Recent studies have demonstrated that the in vivo electrochemical sensor is a powerful tool for clinical and neurochemical monitoring. Such a sensor is required to be very small in size, highly reliable, and simple to operate. Carbon fiber has been considered to be one of the useful materials for ultramicroelectrodes. Selectivity of the carbon fiber electrode is strongly dependent on the potential range of the electroactive species. For example, this electrode can respond to several compounds such as dopamine, its derivatives, and ascorbic acid, which oxidize approximately at similar potential. Therefore, some modifications are required to improve the selectivity of the carbon fiber electrode. Biosensors are analytical devices that combine a molecular recognition element of biological origin with a physicochemical transducer.
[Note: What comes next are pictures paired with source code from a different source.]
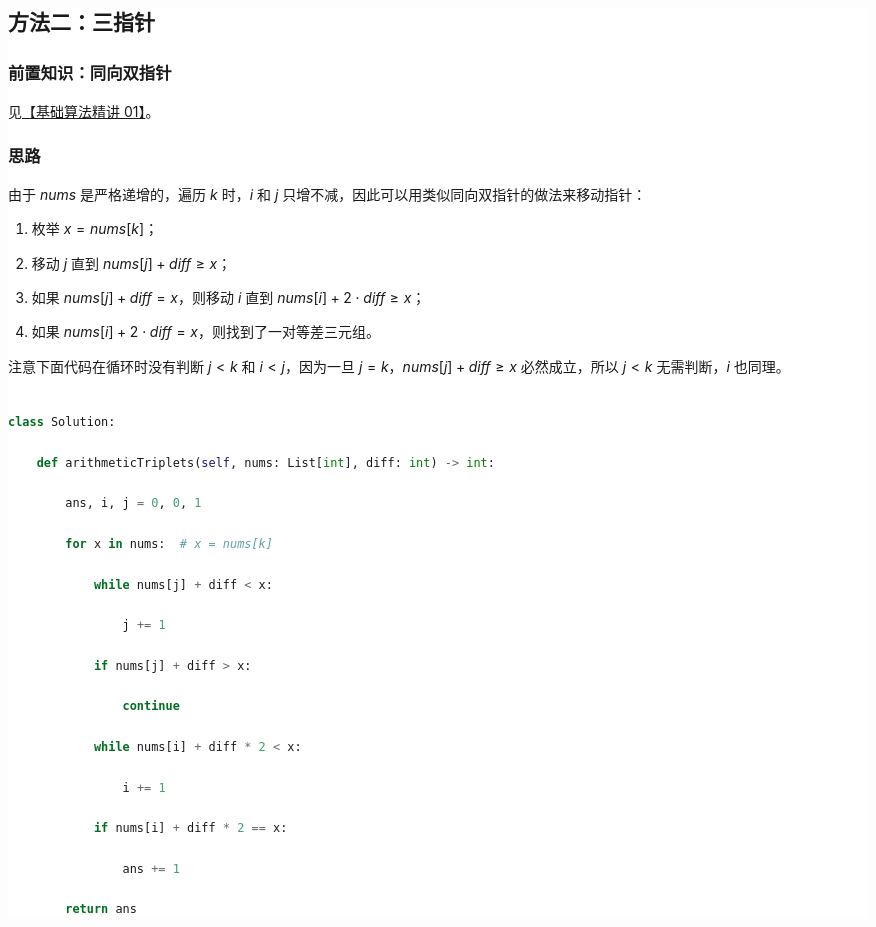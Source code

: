 

## 方法二：三指针



### 前置知识：同向双指针



见[【基础算法精讲 01】](https://www.bilibili.com/video/BV1hd4y1r7Gq/)。



### 思路



由于 $\textit{nums}$ 是严格递增的，遍历 $k$ 时，$i$ 和 $j$ 只增不减，因此可以用类似同向双指针的做法来移动指针：



1. 枚举 $x=\textit{nums}[k]$；

2. 移动 $j$ 直到 $\textit{nums}[j] + \textit{diff}\ge x$；

3. 如果 $\textit{nums}[j] + \textit{diff}= x$，则移动 $i$ 直到 $\textit{nums}[i] + 2\cdot\textit{diff}\ge x$；

4. 如果 $\textit{nums}[i] + 2\cdot\textit{diff}= x$，则找到了一对等差三元组。



注意下面代码在循环时没有判断 $j<k$ 和 $i<j$，因为一旦 $j=k$，$\textit{nums}[j] + \textit{diff}\ge x$ 必然成立，所以 $j<k$ 无需判断，$i$ 也同理。



```py [sol3-Python3]

class Solution:

    def arithmeticTriplets(self, nums: List[int], diff: int) -> int:

        ans, i, j = 0, 0, 1

        for x in nums:  # x = nums[k]

            while nums[j] + diff < x:

                j += 1

            if nums[j] + diff > x:

                continue

            while nums[i] + diff * 2 < x:

                i += 1

            if nums[i] + diff * 2 == x:

                ans += 1

        return ans

```
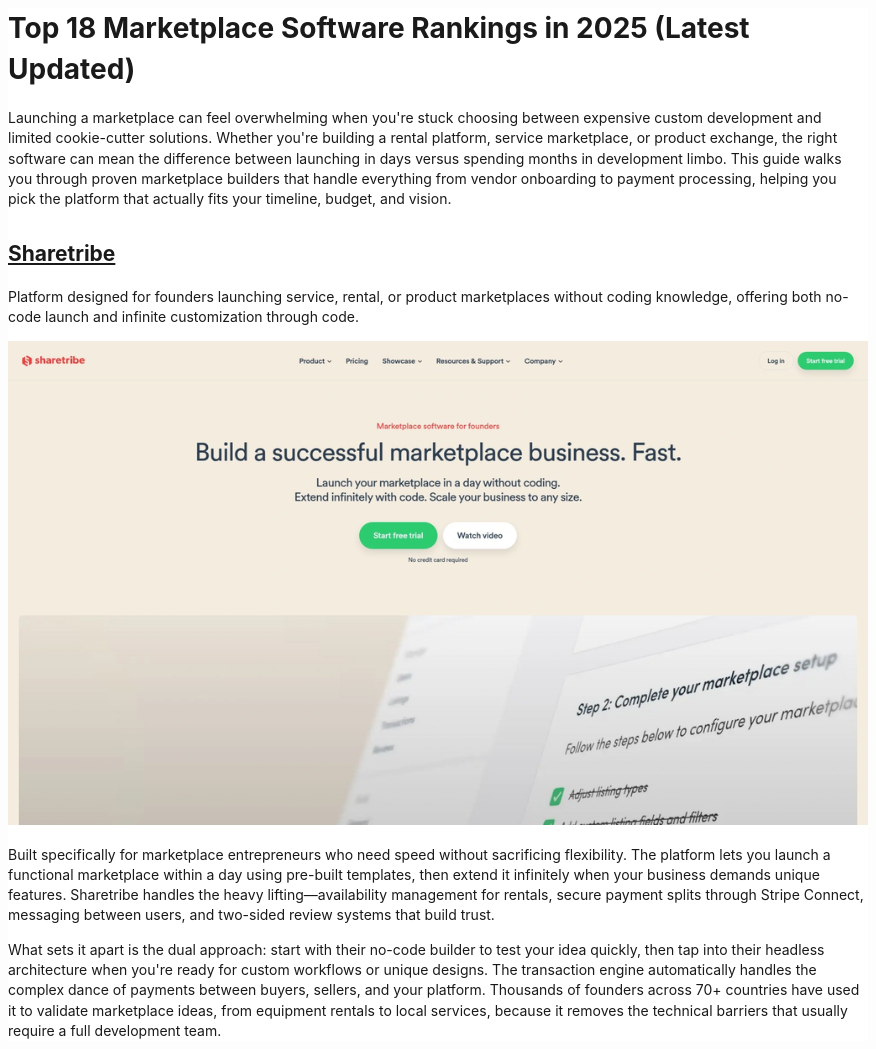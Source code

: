 # Top 18 Marketplace Software Rankings in 2025 (Latest Updated)

Launching a marketplace can feel overwhelming when you're stuck choosing between expensive custom development and limited cookie-cutter solutions. Whether you're building a rental platform, service marketplace, or product exchange, the right software can mean the difference between launching in days versus spending months in development limbo. This guide walks you through proven marketplace builders that handle everything from vendor onboarding to payment processing, helping you pick the platform that actually fits your timeline, budget, and vision.

## **[Sharetribe](https://www.sharetribe.com)**

Platform designed for founders launching service, rental, or product marketplaces without coding knowledge, offering both no-code launch and infinite customization through code.

![Sharetribe Screenshot](image/sharetribe.webp)


Built specifically for marketplace entrepreneurs who need speed without sacrificing flexibility. The platform lets you launch a functional marketplace within a day using pre-built templates, then extend it infinitely when your business demands unique features. Sharetribe handles the heavy lifting—availability management for rentals, secure payment splits through Stripe Connect, messaging between users, and two-sided review systems that build trust.

What sets it apart is the dual approach: start with their no-code builder to test your idea quickly, then tap into their headless architecture when you're ready for custom workflows or unique designs. The transaction engine automatically handles the complex dance of payments between buyers, sellers, and your platform. Thousands of founders across 70+ countries have used it to validate marketplace ideas, from equipment rentals to local services, because it removes the technical barriers that usually require a full development team.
Biosensors possess excellent selectivity because a catalyzed reaction in a biological system requires specific substrates. The detection of hydrogen peroxide has become an established approach to the construction of biosensors based on electrodes containing immobilized oxidases. Reactions catalyzed by oxidases produce hydrogen peroxide, which can be detected with several electrodes. Aoki et al. reported that the carbon fiber electrode could be applied in determining concentrations of hydrogen peroxide higher than 0.1 mM. However, more sensitive detection of hydrogen peroxide was not successful because of the difficulty in background correction.' Our previous results indicate that rigid control of the preelectrolysis (activation) provides excellent sensitivity and reproducibility. In this study, electrochemical operations for preelectrolysis and measuring have been examined in order to determine hydrogen peroxide sensitivity. Reduction of inhibitions based on ascorbic acid and albumin protein is also discussed. Moreover, this carbon fiber electrode is applied to the biosensor configuration for glucose detection.